- _DIRECTIONS_:
Below are some records; output exactly the lines from the line with "First on our" to the line with "Linked Data applications.", both ends kept, and nothing more.

- _TASK DATA_:
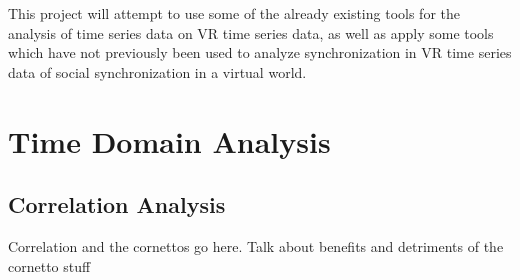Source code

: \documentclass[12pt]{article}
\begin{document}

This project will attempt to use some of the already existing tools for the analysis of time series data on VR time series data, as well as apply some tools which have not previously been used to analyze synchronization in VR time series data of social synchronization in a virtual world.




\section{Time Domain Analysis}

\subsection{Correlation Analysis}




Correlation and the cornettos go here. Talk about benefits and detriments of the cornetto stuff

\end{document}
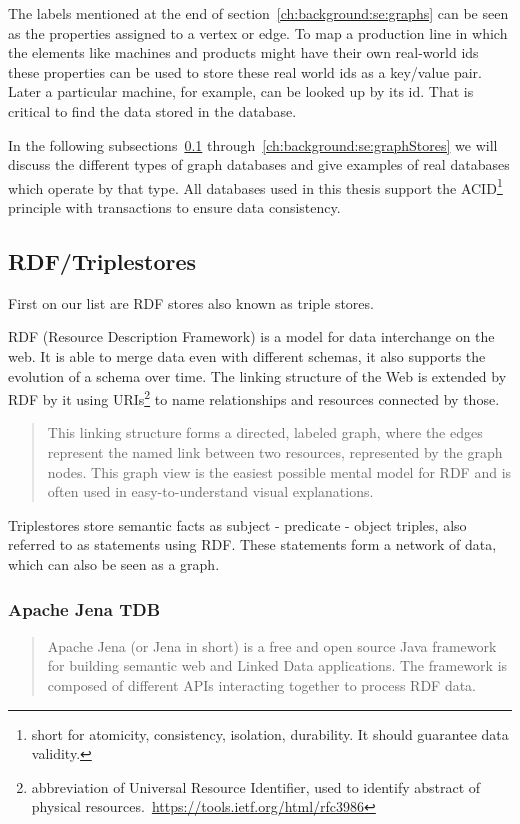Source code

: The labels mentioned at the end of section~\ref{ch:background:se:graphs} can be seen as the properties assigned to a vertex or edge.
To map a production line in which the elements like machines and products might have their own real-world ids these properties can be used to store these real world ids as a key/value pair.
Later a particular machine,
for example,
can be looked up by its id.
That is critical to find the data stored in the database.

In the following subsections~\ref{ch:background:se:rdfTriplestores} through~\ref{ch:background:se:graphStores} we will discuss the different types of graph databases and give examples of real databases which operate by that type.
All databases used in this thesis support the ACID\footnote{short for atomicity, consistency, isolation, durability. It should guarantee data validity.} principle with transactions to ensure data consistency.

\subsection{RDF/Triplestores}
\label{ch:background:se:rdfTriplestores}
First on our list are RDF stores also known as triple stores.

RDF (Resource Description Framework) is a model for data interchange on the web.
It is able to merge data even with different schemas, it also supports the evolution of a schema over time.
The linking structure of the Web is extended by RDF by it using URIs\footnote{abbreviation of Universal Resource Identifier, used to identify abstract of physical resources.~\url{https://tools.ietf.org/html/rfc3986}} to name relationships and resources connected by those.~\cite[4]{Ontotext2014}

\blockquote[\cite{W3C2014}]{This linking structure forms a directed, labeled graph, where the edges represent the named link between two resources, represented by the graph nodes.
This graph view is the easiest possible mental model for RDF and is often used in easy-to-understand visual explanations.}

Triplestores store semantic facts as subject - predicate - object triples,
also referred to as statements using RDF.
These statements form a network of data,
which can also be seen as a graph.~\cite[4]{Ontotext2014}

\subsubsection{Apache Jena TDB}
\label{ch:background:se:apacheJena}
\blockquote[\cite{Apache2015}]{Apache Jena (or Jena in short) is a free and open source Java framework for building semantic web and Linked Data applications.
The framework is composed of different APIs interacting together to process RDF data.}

- _EXERCISE ANSWER_:
First on our list are RDF stores also known as triple stores.

RDF (Resource Description Framework) is a model for data interchange on the web.
It is able to merge data even with different schemas, it also supports the evolution of a schema over time.
The linking structure of the Web is extended by RDF by it using URIs\footnote{abbreviation of Universal Resource Identifier, used to identify abstract of physical resources.~\url{https://tools.ietf.org/html/rfc3986}} to name relationships and resources connected by those.~\cite[4]{Ontotext2014}

\blockquote[\cite{W3C2014}]{This linking structure forms a directed, labeled graph, where the edges represent the named link between two resources, represented by the graph nodes.
This graph view is the easiest possible mental model for RDF and is often used in easy-to-understand visual explanations.}

Triplestores store semantic facts as subject - predicate - object triples,
also referred to as statements using RDF.
These statements form a network of data,
which can also be seen as a graph.~\cite[4]{Ontotext2014}

\subsubsection{Apache Jena TDB}
\label{ch:background:se:apacheJena}
\blockquote[\cite{Apache2015}]{Apache Jena (or Jena in short) is a free and open source Java framework for building semantic web and Linked Data applications.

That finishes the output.